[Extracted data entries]
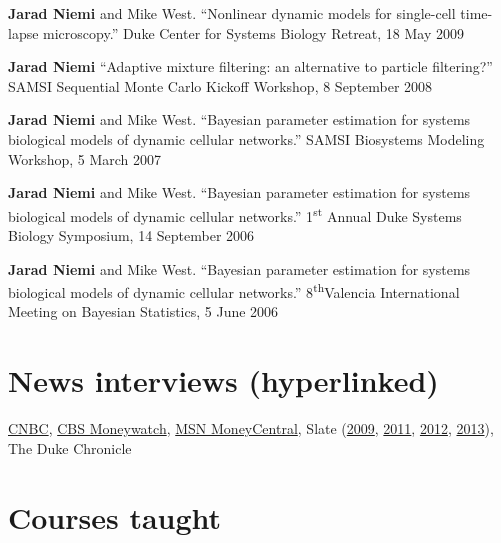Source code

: \documentclass[overlapped,line]{res}
\begin{document}
\begin{resume}
{{\bf Jarad Niemi} and Mike West. ``Nonlinear dynamic models for single-cell time-lapse microscopy.'' Duke Center for Systems Biology Retreat, 18 May 2009

{\bf Jarad Niemi} ``Adaptive mixture filtering: an alternative to particle filtering?'' SAMSI Sequential Monte Carlo Kickoff Workshop, 8 September 2008

{\bf Jarad Niemi} and Mike West. ``Bayesian parameter estimation for systems biological models of dynamic cellular networks.'' SAMSI Biosystems Modeling Workshop, 5 March 2007

{\bf Jarad Niemi} and Mike West. ``Bayesian parameter estimation for systems biological models of dynamic cellular networks.'' 1\textsuperscript{st} Annual Duke Systems Biology Symposium, 14 September 2006

{\bf Jarad Niemi} and Mike West. ``Bayesian parameter estimation for systems biological models of dynamic cellular networks.'' 8\textsuperscript{th}Valencia International Meeting on Bayesian Statistics, 5 June 2006

}

\section{\bf News interviews (hyperlinked)}

\href{http://www.nbcnews.com/business/slam-dunk-your-rivals-office-march-madness-pool-1C8912546}{CNBC}, %
\href{http://moneywatch.bnet.com/economic-news/article/ncaa-brackets-how-to-win-your-march-madness-pool/403055/?tag=main;related-link-0}{CBS Moneywatch}, 
\href{http://articles.moneycentral.msn.com/SmartSpending/blog/page.aspx?post=1704157}{MSN MoneyCentral}, 
Slate (\href{http://www.slate.com/id/2213974/pagenum/all/}{2009}, \href{http://www.slate.com/id/2288234/pagenum/all/}{2011}, 
\href{http://www.slate.com/articles/sports/sports_nut/2012/03/ncaa_basketball_tournament_bracket_act_like_a_hedge_fund_manager_and_pick_ohio_state_to_win_it_all_.single.html}{2012}, 
\href{http://www.slate.com/articles/sports/sports_nut/2012/03/ncaa_basketball_tournament_bracket_act_like_a_hedge_fund_manager_and_pick_ohio_state_to_win_it_all_.single.html}{2013}),
The Duke Chronicle





\newpage

\section{\bf Courses taught}
\vspace{0.1in}


\end{resume}
\end{document}
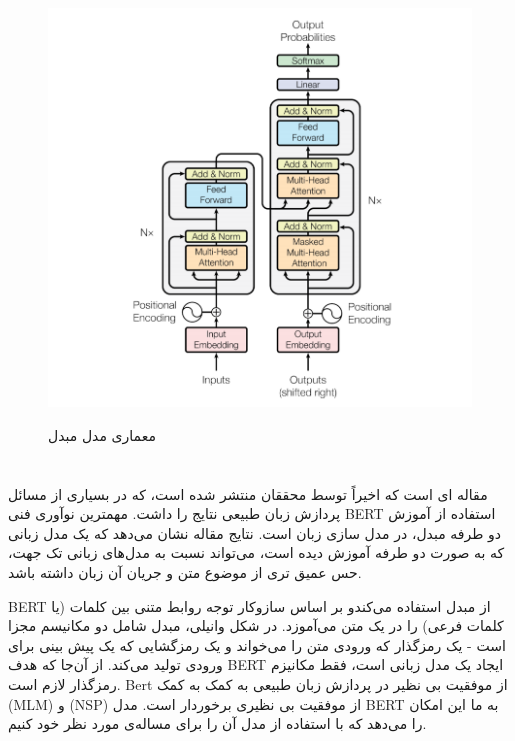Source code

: \begin{figure}[H]
\centering
\caption{  معماری مدل مبدل \cite{Ashish2017Attention}}\label{RNN}
\includegraphics[width=15cm]{figs/Transformer.png}
\label{fig:test}
\end{figure}







\section{}
\cite{Jacob2019Bert}
\cite{RoBERTa}
مقاله ای است که اخیراً توسط محققان  منتشر شده است، که در بسیاری از مسائل  پردازش زبان طبیعی
نتایج را داشت.
مهمترین نوآوری فنی BERT استفاده از آموزش دو طرفه مبدل، در مدل سازی زبان است.
نتایج مقاله نشان می‌دهد که یک مدل زبانی که به صورت دو طرفه آموزش دیده است، می‌تواند نسبت به مدل‌های زبانی تک جهت، حس عمیق تری از موضوع متن و جریان آن زبان داشته باشد.

BERT از مبدل استفاده می‌کندو بر اساس سازوکار توجه  روابط متنی بین کلمات (یا کلمات فرعی) را در یک متن می‌آموزد. در شکل وانیلی، مبدل شامل دو مکانیسم مجزا است - یک رمزگذار که ورودی متن را می‌خواند و یک رمزگشایی که یک پیش بینی برای ورودی تولید می‌کند. از آن‌جا که هدف BERT ایجاد یک مدل زبانی است، فقط مکانیزم رمزگذار لازم است.
Bert از موفقیت بی نظیر در پردازش زبان طبیعی به کمک
به کمک 
(MLM) و
(NSP) از موفقیت بی نظیری برخوردار است.
مدل BERT به ما این امکان را می‌دهد که با استفاده از مدل
آن را برای مساله‌ی مورد نظر خود 
کنیم.

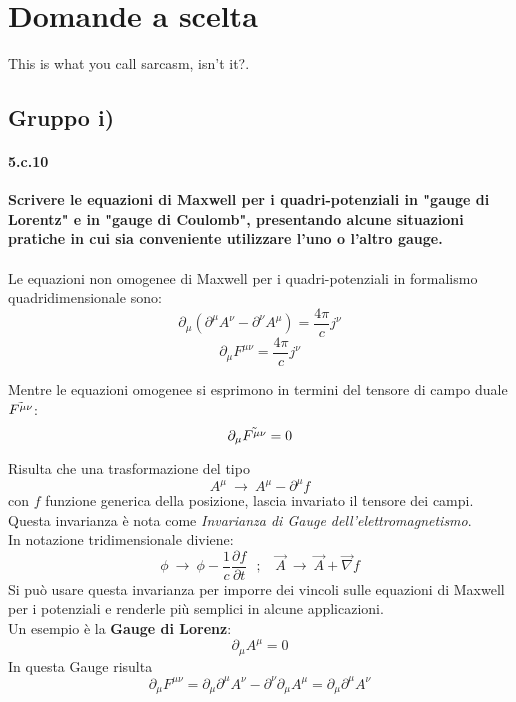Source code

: \documentclass[twoside]{article}
\begin{document}
\newpage
\section{Domande a scelta}
\epigraph{This is what you call sarcasm, isn't it?.}{}
\subsection*{Gruppo i)}
\paragraph{5.c.10}\textbf{Scrivere le equazioni di Maxwell per i quadri-potenziali in "gauge di Lorentz" e in "gauge di Coulomb", presentando alcune situazioni pratiche in cui sia conveniente utilizzare l'uno o l'altro gauge.}\\
\\
Le equazioni non omogenee di Maxwell per i quadri-potenziali in formalismo quadridimensionale sono:
\begin{equation}
   \partial_{\mu}(\partial^{\mu}A^{\nu}-\partial^{\nu}A^{\mu}) =\frac{4 \pi}{c}j^{\nu} 
\end{equation}
\begin{equation}
 \partial_\mu F^{\mu \nu}=\frac{4\pi}{c}j^\nu    
\end{equation}

Mentre le equazioni omogenee si esprimono in termini del tensore di campo duale  $\Tilde{F^{\mu \nu}}$:
\begin{equation}
    \partial_{\mu}\Tilde{F^{\mu \nu}}=0
\end{equation}

Risulta che una trasformazione del tipo
\begin{equation}
    A^\mu \ \to \ A^\mu - \partial^\mu f
\end{equation}
con $f$ funzione generica della posizione, lascia invariato il tensore dei campi. Questa invarianza è nota come \textit{Invarianza di Gauge dell'elettromagnetismo}.
\\
In notazione tridimensionale diviene:
\begin{equation}
    \phi \ \to \ \phi - \frac{1}{c}\frac{\partial f}{\partial t} \ \ \ ; \ \ \ \ \vec{A} \ \to \ \vec{A}+\vec{\nabla}f
\end{equation}
Si può usare questa invarianza per imporre dei vincoli sulle equazioni di Maxwell per i potenziali e renderle più semplici in alcune applicazioni.
\\
Un esempio è la \textbf{Gauge di Lorenz}:
\begin{equation}
    \partial_\mu A^\mu =0
\end{equation}
In questa Gauge risulta
\begin{equation}
    \partial_\mu F^{\mu \nu}=\partial_\mu \partial^\mu A^\nu -\partial^\nu \partial_\mu A^\mu =\partial_\mu \partial^\mu A^\nu
\end{equation}
\end{document}
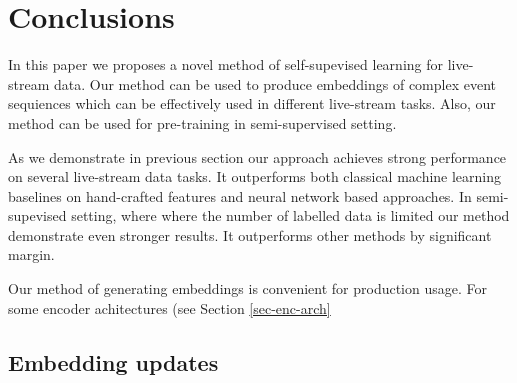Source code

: \documentclass[sigconf]{acmart}
\begin{document}
\section{Conclusions} \label{sec-conclusions}

In this paper we proposes a novel method of self-supevised learning for live-stream data. Our method can be used to produce embeddings of complex event sequiences which can be effectively used in different live-stream tasks. Also, our method can be used for pre-training in semi-supervised setting.

As we demonstrate in previous section our approach achieves strong performance on several live-stream data tasks. It outperforms both classical machine learning baselines on hand-crafted features and neural network based approaches. In semi-supevised setting, where where the number of labelled data is limited our method demonstrate even stronger results. It outperforms other methods by significant margin.

Our method of generating embeddings is convenient for production usage. For some encoder achitectures (see Section \ref{sec-enc-arch}

\subsection{Embedding updates}




\end{document}
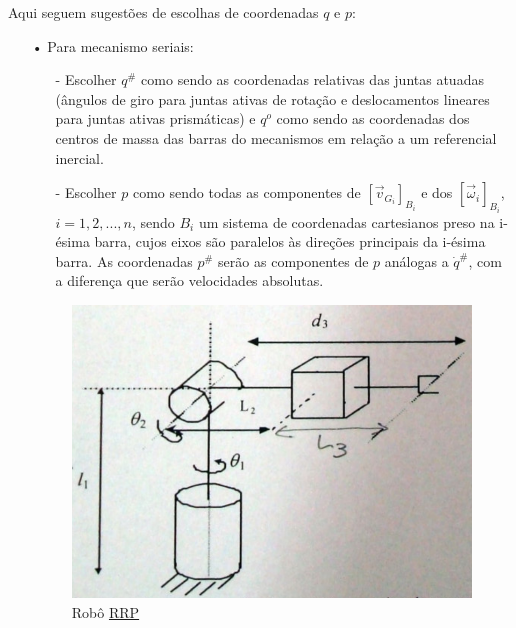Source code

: \documentclass[12pt,a4paper]{article}
\begin{document}
Aqui seguem sugestões de escolhas de coordenadas $q$ e $p$:
\begin{itemize}
\item[•] Para mecanismo seriais:
	\begin{itemize}
	\item[-] Escolher $q^{\#}$ como sendo as coordenadas relativas das juntas atuadas (ângulos de giro para juntas ativas de rotação e deslocamentos lineares para juntas ativas prismáticas) e $q^o$ como sendo as coordenadas dos centros de massa das barras do mecanismos em relação a um referencial inercial.
	
	\item[-] Escolher $p$ como sendo todas as componentes de $[\vec{v}_{G_i}]_{B_i}$ e dos $[\vec{\omega}_i]_{B_i}$, $i = 1, 2, ..., n$, sendo $B_i$ um sistema de coordenadas cartesianos preso na i-ésima barra, cujos eixos são paralelos às direções principais da i-ésima barra.
As coordenadas $p^{\#}$ serão as componentes de $p$ análogas a $\dot{q}^{\#}$, com a diferença que serão velocidades absolutas.

	\end{itemize}



\begin{figure}[h!]
	\centering
	\includegraphics[scale=0.4]{RRP.png}  
	\caption{Robô \underline{R}\underline{R}\underline{P}}
	\label{fig:figura1}
\end{figure}

\begin{itemize}


\end{itemize}
\end{itemize}
\end{document}
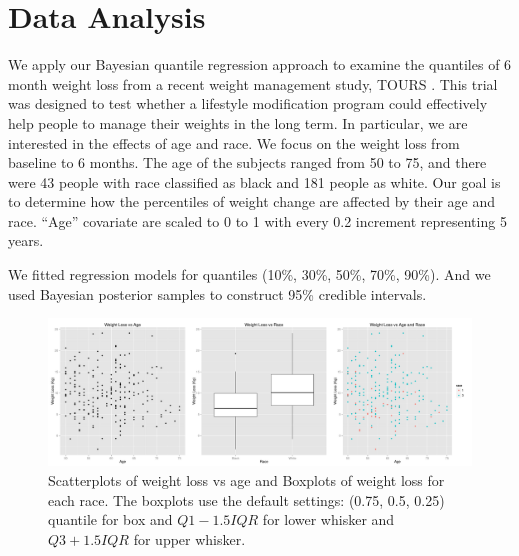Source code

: \documentclass[12pt]{article}
\begin{document}
\section{Data Analysis}
\label{ch2:sec:tours}
We apply our Bayesian quantile regression approach to
examine the quantiles of 6 month weight loss from a recent weight
management study, TOURS \citep{perri2008extended}.  This trial was designed
to test whether a lifestyle modification program could effectively
help people to manage their weights in the long term.  In particular,
we are interested in the effects of age and race.  We focus on the
weight loss from baseline to 6 months. The age of the subjects ranged
from 50 to 75, and there were 43 people with race classified as black
and 181 people as white.  Our goal is to determine how the percentiles
of weight change are affected by their age and race.  ``Age''
covariate are scaled to 0 to 1 with every 0.2 increment representing 5
years.

We fitted regression models for quantiles (10\%, 30\%, 50\%, 70\%,
90\%). And we used Bayesian posterior samples to construct 95\%
credible intervals.

\begin{figure}[htbp]
  \centerline{\includegraphics[scale = 0.4]{weight-age-race}}
  \caption[]{\label{ch2:fig:tours} Scatterplots of weight loss vs age and
    Boxplots of weight loss for each race.  The boxplots use the
    default settings: (0.75, 0.5, 0.25) quantile for box and
    $Q1-1.5IQR$ for lower whisker and $Q3+1.5IQR$ for upper whisker. }
\end{figure}
\end{document}
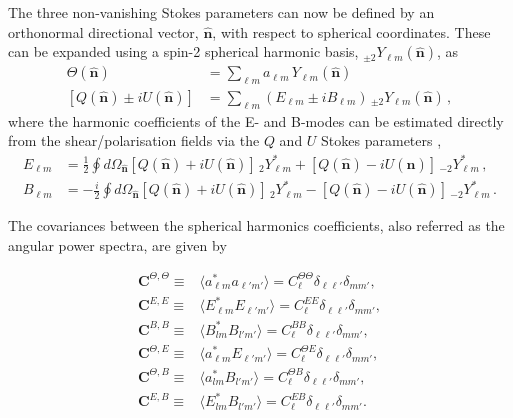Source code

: \qquad The three non-vanishing Stokes parameters can now be defined by an orthonormal directional vector, $\hat{\mathbf{n}}$, with respect to spherical coordinates. These can be expanded using a spin-2 spherical harmonic basis, $_{\pm 2}Y_{\ell m}(\hat{\mathbf{n}})$, as 
\begin{align}
\label{eqn::chCmbPol_stokes_paras}
\Theta(\hat{\mathbf{n}}) &= \sum_{\ell m}a_{\ell m}\,Y_{\ell m}(\hat{\mathbf{n}}) \\
\left[ Q(\hat{\mathbf{n}})\pm iU(\hat{\mathbf{n}}) \right] &= \sum_{\ell m}\left(E_{\ell m}\pm iB_{\ell m} \right)\,_{\pm 2}Y_{\ell m}(\hat{\mathbf{n}})\, ,
\end{align}
\noindent where the harmonic coefficients of the E- and B-modes can be estimated directly from the shear/polarisation fields via the $Q$ and $U$ Stokes parameters \citep{PolSpice2005,Hikage2011},
\begin{align}
E_{\ell m} & = \frac{1}{2}\oint d\Omega_{\hat{\mathbf{n}}} \left[ Q(\hat{\mathbf{n}}) + iU(\hat{\mathbf{n}}) \right]\,_2Y^*_{\ell m} + \left[ Q(\hat{\mathbf{n}}) - iU(\hat{\mathbf{n}}) \right]\,_{-2}Y^*_{\ell m} \, ,\\
B_{\ell m} & = -\frac{i}{2}\oint d\Omega_{\hat{\mathbf{n}}} \left[ Q(\hat{\mathbf{n}}) + iU(\hat{\mathbf{n}}) \right]\,_2Y^*_{\ell m} - \left[ Q(\hat{\mathbf{n}}) - iU(\hat{\mathbf{n}}) \right]\,_{-2}Y^*_{\ell m}\, .
\end{align}

\qquad The covariances between the spherical harmonics coefficients, also referred as the angular power spectra, are given by

\begin{align}
\label{eqn::chCmbPol_psTT}
\textbf{C}^{\Theta,\Theta}  \equiv & \langle a_{\ell m}^{*} a_{\ell'm'} \rangle  = C_{\ell}^{\Theta\Theta}\delta_{\ell\ell'}\delta_{mm'},\\
\label{eqn::chCmbPol_psEE}
\textbf{C}^{E,E} \equiv & \langle E_{\ell m}^{*} E_{\ell'm'} \rangle = C_{\ell}^{EE}\delta_{\ell\ell'}\delta_{mm'},\\
\label{eqn::chCmbPol_psBB}
\textbf{C}^{B,B} \equiv &\langle B_{lm}^{*} B_{l'm'} \rangle = C_{\ell}^{BB}\delta_{\ell\ell'}\delta_{mm'},\\
\label{eqn::chCmbPol_psTE}
\textbf{C}^{\Theta,E} \equiv & \langle a_{\ell m}^{*} E_{\ell'm'} \rangle = C_{\ell}^{\Theta E}\delta_{\ell\ell'}\delta_{mm'}, \\
\textbf{C}^{\Theta,B} \equiv &\langle a_{lm}^{*} B_{l'm'} \rangle = C_{\ell}^{\Theta B}\delta_{\ell\ell'}\delta_{mm'},\\
\textbf{C}^{E,B} \equiv &\langle E_{lm}^{*} B_{l'm'} \rangle = C_{\ell}^{EB}\delta_{\ell\ell'}\delta_{mm'}.
\end{align}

# Exercise brief:
Filter the entries and copy each line with "approach".

# Written solution:
As we demonstrate in previous section our approach achieves strong performance on several live-stream data tasks. It outperforms both classical machine learning baselines on hand-crafted features and neural network based approaches. In semi-supevised setting, where where the number of labelled data is limited our method demonstrate even stronger results. It outperforms other methods by significant margin.
We apply our Bayesian quantile regression approach to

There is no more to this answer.